From the records below, copy out exactly the lines from the one containing "- **Регулярно проводить рефакторинг**" to the one containing "Чистый код делает", both included. Add nothing else.

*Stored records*
-*-*-

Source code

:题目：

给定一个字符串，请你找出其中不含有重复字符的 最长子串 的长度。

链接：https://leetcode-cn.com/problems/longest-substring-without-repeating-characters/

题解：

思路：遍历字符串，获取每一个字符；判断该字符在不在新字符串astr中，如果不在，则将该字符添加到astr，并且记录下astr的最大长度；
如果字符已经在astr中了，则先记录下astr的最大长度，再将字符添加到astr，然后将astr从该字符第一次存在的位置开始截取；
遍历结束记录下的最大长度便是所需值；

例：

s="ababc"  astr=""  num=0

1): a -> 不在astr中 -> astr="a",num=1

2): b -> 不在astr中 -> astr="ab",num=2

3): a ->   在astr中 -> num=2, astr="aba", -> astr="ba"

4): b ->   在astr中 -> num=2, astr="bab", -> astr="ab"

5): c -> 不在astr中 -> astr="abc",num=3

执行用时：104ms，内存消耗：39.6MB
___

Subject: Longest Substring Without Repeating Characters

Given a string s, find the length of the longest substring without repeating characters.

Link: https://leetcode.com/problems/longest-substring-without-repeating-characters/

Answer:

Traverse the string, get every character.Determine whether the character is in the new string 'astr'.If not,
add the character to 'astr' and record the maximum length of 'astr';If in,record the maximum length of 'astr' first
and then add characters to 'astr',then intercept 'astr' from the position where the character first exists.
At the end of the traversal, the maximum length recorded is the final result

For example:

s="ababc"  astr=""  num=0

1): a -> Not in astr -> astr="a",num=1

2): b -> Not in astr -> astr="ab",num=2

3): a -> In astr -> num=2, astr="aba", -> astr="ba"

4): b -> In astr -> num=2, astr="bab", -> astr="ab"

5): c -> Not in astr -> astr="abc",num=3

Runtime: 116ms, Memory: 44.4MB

-*-*-

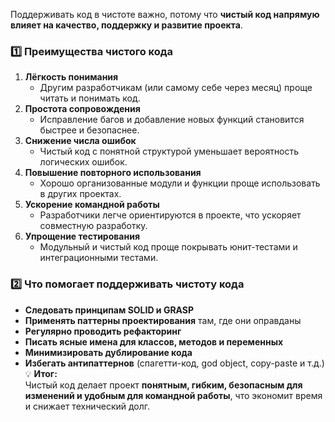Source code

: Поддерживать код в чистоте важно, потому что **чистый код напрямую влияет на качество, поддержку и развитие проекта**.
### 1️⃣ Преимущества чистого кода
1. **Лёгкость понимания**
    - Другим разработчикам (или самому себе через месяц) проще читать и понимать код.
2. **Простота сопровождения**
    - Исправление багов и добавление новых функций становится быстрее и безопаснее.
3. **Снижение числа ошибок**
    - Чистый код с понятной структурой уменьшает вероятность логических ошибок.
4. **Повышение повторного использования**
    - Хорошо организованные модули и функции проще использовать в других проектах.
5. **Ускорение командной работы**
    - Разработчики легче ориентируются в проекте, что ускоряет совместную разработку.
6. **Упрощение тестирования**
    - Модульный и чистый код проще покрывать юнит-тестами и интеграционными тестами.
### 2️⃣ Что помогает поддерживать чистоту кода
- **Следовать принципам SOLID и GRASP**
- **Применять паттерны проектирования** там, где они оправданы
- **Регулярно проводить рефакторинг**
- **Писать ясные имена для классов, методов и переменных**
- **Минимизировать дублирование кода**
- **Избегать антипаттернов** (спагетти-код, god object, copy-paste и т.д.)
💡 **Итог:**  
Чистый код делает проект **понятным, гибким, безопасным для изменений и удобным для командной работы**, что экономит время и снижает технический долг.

-*-*-

*TASK RESPONSE*
- **Регулярно проводить рефакторинг**
- **Писать ясные имена для классов, методов и переменных**
- **Минимизировать дублирование кода**
- **Избегать антипаттернов** (спагетти-код, god object, copy-paste и т.д.)
💡 **Итог:**  
Чистый код делает проект **понятным, гибким, безопасным для изменений и удобным для командной работы**, что экономит время и снижает технический долг.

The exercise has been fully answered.